Attendre la mort comme on attend le train ; marcher des kilomètres, pieds purulents, en sachant qu’on devra monter à bord – souvent avant qu’on le veuille, laissant des tout-petits derrière soi, ou pire encore, rester sur le quai et les voir accrochés à la fenêtre du premier wagon, la bouche et les yeux ouverts dans la nuit… tel est le quotidien des familles palestiniennes. Il y a parmi elles de nombreux adolescents qui n’ont jamais connu une autre réalité. Où se réfugier quand même les écoles, les mosquées et les hôpitaux sont transformés en cimetières ? On déplore aujourd’hui à Gaza plus de cinquante mille morts et plus de cent quatorze mille blessés, ainsi que des dommages à environ soixante-dix pour cent des bâtiments – quand ils ne sont pas entièrement détruits. Des chiffres qui ne cessent de croître. En outre, l’UNICEF estime qu’un enfant gazaoui est blessé ou tué toutes les dix minutes.

Nous en sommes donc là, à partager des chiffres, toujours plus de chiffres, toujours plus considérables, et si peu considérés, murmurent les fantômes. Sur le site web de l’ONU, vous y lisez ceci : « Le nombre d’enfants tués en un peu plus de quatre mois à Gaza est plus élevé que le nombre d’enfants tués en quatre ans de guerres dans le monde entier », une déclaration faite en mars 2024 sur le réseau social X par Philippe Lazzarini, le chef de l’UNRWA (Office de secours et de travaux des Nations unies pour les réfugiés de Palestine dans le Proche-Orient). À peine nés, ces petits êtres deviennent des anges de sang et de poussière. Quant aux survivants, l’étincelle de l’enfance a, depuis longtemps, quitté leur regard. Trois ans de cela, ils étaient déjà plus de la moitié à avoir pensé à mettre fin à leurs jours selon un rapport de l’association Save the Children. Y a-t-il plus grande absurdité que faire la guerre à des enfants ?

Guerre, conflit, génocide… pendant que les intellectuels débattent encore et encore sur le mot à employer pour un crime que personne, jamais, n’aurait dû avoir à qualifier, l’abomination continue et l’absurde atteint des sommets. Lors des Jeux olympiques 2024, Yazan al-Bawwab, un nageur de 24 ans a déclaré que sa participation aux JO était un moyen pour lui de montrer que les Palestiniens méritent d’avoir les mêmes droits que quiconque ; « un outil pour prouver au monde que nous sommes aussi des êtres humains », proclamait-il. N’est-ce pas là un phénomène tout à fait étrange de devoir prouver qu’on est un être humain comme les autres, de revendiquer le droit à la vie parce qu’un dirigeant a insinué un jour que votre peuple ne valait pas plus qu’un vulgaire animal ?
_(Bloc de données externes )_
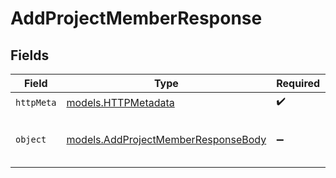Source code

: # AddProjectMemberResponse


## Fields

| Field                                                                            | Type                                                                             | Required                                                                         | Description                                                                      |
| -------------------------------------------------------------------------------- | -------------------------------------------------------------------------------- | -------------------------------------------------------------------------------- | -------------------------------------------------------------------------------- |
| `httpMeta`                                                                       | [models.HTTPMetadata](../models/httpmetadata.md)                                 | :heavy_check_mark:                                                               | N/A                                                                              |
| `object`                                                                         | [models.AddProjectMemberResponseBody](../models/addprojectmemberresponsebody.md) | :heavy_minus_sign:                                                               | Responds with the project ID on success.                                         |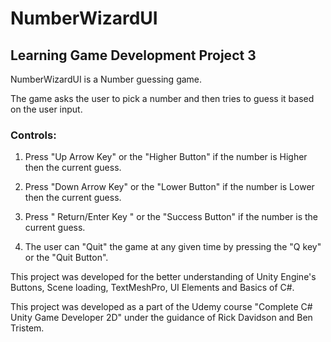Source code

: # NumberWizardUI
## Learning Game Development Project 3

NumberWizardUI is a Number guessing game.

The game asks the user to pick a number and then tries to guess it based on the user input.

### Controls:

1. Press "Up Arrow Key" or the "Higher Button" if the number is Higher then the current guess.

2. Press "Down Arrow Key" or the "Lower Button" if the number is Lower then the current guess.

3. Press " Return/Enter Key " or the "Success Button" if the number is the current guess.

4. The user can "Quit" the game at any given time by pressing the "Q key" or the "Quit Button".

This project was developed for the better understanding of Unity Engine's Buttons, Scene loading, TextMeshPro, UI Elements and Basics of C#.

This project was developed as a part of the Udemy course "Complete C# Unity Game Developer 2D" under the guidance of Rick Davidson and Ben Tristem.

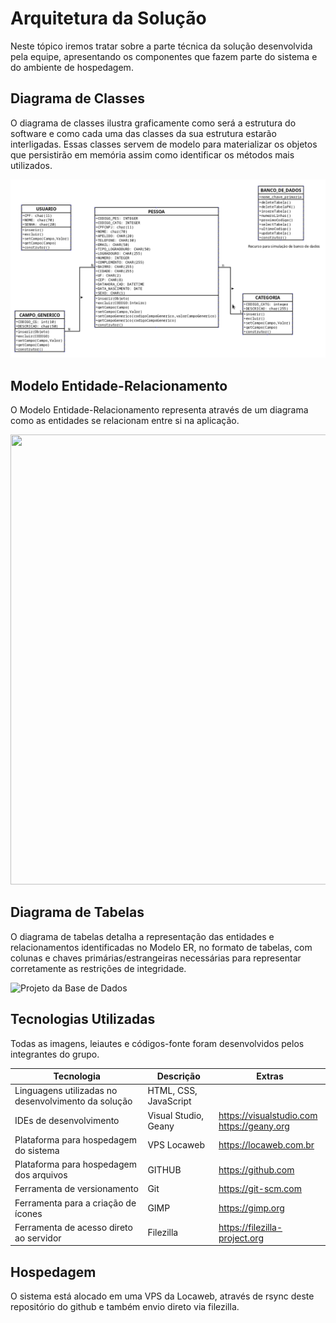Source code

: # Arquitetura da Solução

Neste tópico iremos tratar sobre a parte técnica da solução desenvolvida pela equipe, apresentando os componentes que fazem parte do sistema e do ambiente de hospedagem.

## Diagrama de Classes

O diagrama de classes ilustra graficamente como será a estrutura do software e como cada uma das classes da sua estrutura estarão interligadas. Essas classes servem de modelo para materializar os objetos que persistirão em memória assim como identificar os métodos mais utilizados.

![Diagrama de Classes](img/Diagrama_Classe.png)

## Modelo Entidade-Relacionamento 

O Modelo Entidade-Relacionamento representa através de um diagrama como as entidades se relacionam entre si na aplicação.

<p align="center">
<img width="1280" height="720" src="img/ER.png">
</p>

## Diagrama de Tabelas

O diagrama de tabelas detalha a representação das entidades e relacionamentos identificadas no Modelo ER, no formato de tabelas, com colunas e chaves primárias/estrangeiras necessárias para representar corretamente as restrições de integridade.
 
![Projeto da Base de Dados](img/BDD.png)

## Tecnologias Utilizadas

Todas as imagens, leiautes e códigos-fonte foram desenvolvidos pelos integrantes do grupo.

| Tecnologia | Descrição | Extras |
| --- | --- | --- | 
| Linguagens utilizadas no desenvolvimento da solução | HTML, CSS, JavaScript | |
| IDEs de desenvolvimento | Visual Studio, Geany | https://visualstudio.com <BR> https://geany.org | 
| Plataforma para hospedagem do sistema | VPS Locaweb | https://locaweb.com.br | 
| Plataforma para hospedagem dos arquivos | GITHUB | https://github.com | 
| Ferramenta de versionamento | Git | https://git-scm.com | 
| Ferramenta para a criação de ícones | GIMP | https://gimp.org |
| Ferramenta de acesso direto ao servidor | Filezilla | https://filezilla-project.org | 

## Hospedagem
O sistema está alocado em uma VPS da Locaweb, através de rsync deste repositório do github e também envio direto via filezilla.

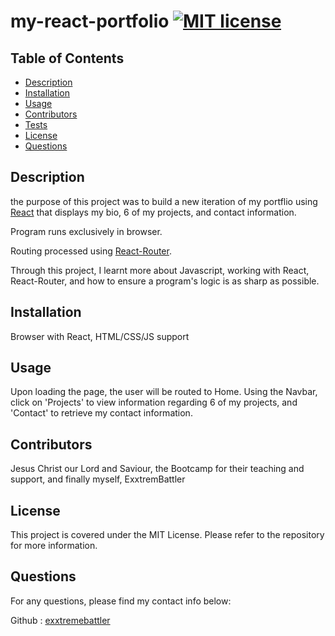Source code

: # my-react-portfolio [![MIT license](https://img.shields.io/badge/License-MIT-blue.svg)](https://lbesson.mit-license.org/)



## Table of Contents 
 
- [Description](#description) 
- [Installation](#installation) 
- [Usage](#usage) 
- [Contributors](#contributors) 
- [Tests](#tests) 
- [License](#license) 
- [Questions](#questions) 
 
## Description 
the purpose of this project was to build a new iteration of my portflio using [React](https://react.dev/) that displays my bio, 6 of my projects, and contact information.

Program runs exclusively in browser.

Routing processed using [React-Router](https://reactrouter.com/).


Through this project, I learnt more about Javascript, working with React, React-Router, and how to ensure a program's logic is as sharp as possible. 

## Installation 
Browser with React, HTML/CSS/JS support

## Usage 
Upon loading the page, the user will be routed to Home. Using the Navbar, click on 'Projects' to view information regarding 6 of my projects, and 'Contact' to retrieve my contact information.
 
## Contributors 
Jesus Christ our Lord and Saviour, the Bootcamp for their teaching and support, and finally myself, ExxtremBattler
 
## License 
This project is covered under the MIT License. Please refer to the repository for more information.
 
## Questions 
For any questions, please find my contact info below: 

Github : [exxtremebattler](https://github.com/exxtremebattler)
 

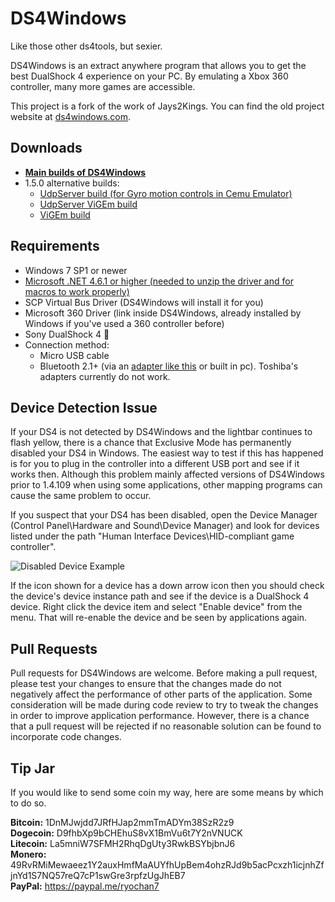 # DS4Windows

Like those other ds4tools, but sexier.

DS4Windows is an extract anywhere program that allows you to get the best
DualShock 4 experience on your PC. By emulating a Xbox 360 controller, many
more games are accessible.

This project is a fork of the work of Jays2Kings. You can find the old project
website at [ds4windows.com](http://ds4windows.com).

## Downloads

- **[Main builds of DS4Windows](https://github.com/Ryochan7/DS4Windows/releases)**
- 1.5.0 alternative builds:
  - [UdpServer build (for Gyro motion controls in Cemu Emulator)](http://ryochan7.xyz/ds4windows/test/DS4Windows_1.5.0_UdpServer_x64.zip)
  - [UdpServer ViGEm build](http://ryochan7.xyz/ds4windows/test/DS4Windows_1.5.0_ViGEm_UdpServer_x64.zip)
  - [ViGEm build](http://ryochan7.xyz/ds4windows/test/DS4Windows_1.5.0_ViGEm_x64.zip)

## Requirements

- Windows 7 SP1 or newer
- [Microsoft .NET 4.6.1 or higher (needed to unzip the driver and for macros to
work properly)](https://www.microsoft.com/en-us/download/details.aspx?id=49982)
- SCP Virtual Bus Driver (DS4Windows will install it for you)
- Microsoft 360 Driver (link inside DS4Windows, already installed by Windows if
you've used a 360 controller before)
- Sony DualShock 4 🤔
- Connection method:
  - Micro USB cable
  - Bluetooth 2.1+ (via an
  [adapter like this](https://www.newegg.com/Product/Product.aspx?Item=N82E16833166126)
  or built in pc). Toshiba's adapters currently do not work.

## Device Detection Issue

If your DS4 is not detected by DS4Windows and the lightbar continues to
flash yellow, there is a chance that Exclusive Mode has permanently
disabled your DS4 in Windows. The easiest way to test if this has happened is
for you to plug in the controller into a different USB port and see if it
works then. Although this problem mainly affected versions of
DS4Windows prior to 1.4.109 when using some applications, other mapping
programs can cause the same problem to occur.

If you suspect that your DS4 has been disabled, open the Device Manager
(Control Panel\Hardware and Sound\Device Manager) and look for devices listed
under the path "Human Interface Devices\HID-compliant game controller".

![Disabled Device Example](https://i.imgur.com/KI3QX2i.png)

If the icon shown for a device has a down arrow icon then you should
check the device's device instance path and see if the device is a
DualShock 4 device. Right click the device item and select "Enable device"
from the menu. That will re-enable the device and be seen by applications
again.

## Pull Requests

Pull requests for DS4Windows are welcome. Before making a pull request, please
test your changes to ensure that the changes made do not negatively affect
the performance of other parts of the application. Some consideration will
be made during code review to try to tweak the changes in order to improve
application performance. However, there is a chance that a pull request will be
rejected if no reasonable solution can be found to incorporate code changes.

## Tip Jar

If you would like to send some coin my way, here are some means by
which to do so.

**Bitcoin:** 1DnMJwjdd7JRfHJap2mmTmADYm38SzR2z9  
**Dogecoin:** D9fhbXp9bCHEhuS8vX1BmVu6t7Y2nVNUCK  
**Litecoin:** La5mniW7SFMH2RhqDgUty3RwkBSYbjbnJ6  
**Monero:** 49RvRMiMewaeez1Y2auxHmfMaAUYfhUpBem4ohzRJd9b5acPcxzh1icjnhZfjnYd1S7NQ57reQ7cP1swGre3rpfzUgJhEB7  
**PayPal:** https://paypal.me/ryochan7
Et vous, qu’est-ce qui fait de vous un être humain ? La réponse de Léon Tolstoï est simple : « Si vous ressentez de la douleur, vous êtes vivant. Si vous ressentez la douleur des autres, vous êtes un être humain. » Nul ne sait combien de temps encore durera la douleur face à cette série de phénomènes étranges – car ils ont ceci d’étrange que leur absurdité ne pousse pas à agir. Pas assez. Pas assez vite. Les cessez-le-feu ne sont que de la poudre aux yeux, vous le voyez bien. Quand donc les chefs d’État et les gouvernements sortiront-ils de leur torpeur ? C’est regrettable, disent-ils. Oui, mais après ? Nétanyahou doit être arrêté et jugé. Pas dans vingt ans, pas dans dix ans. Maintenant.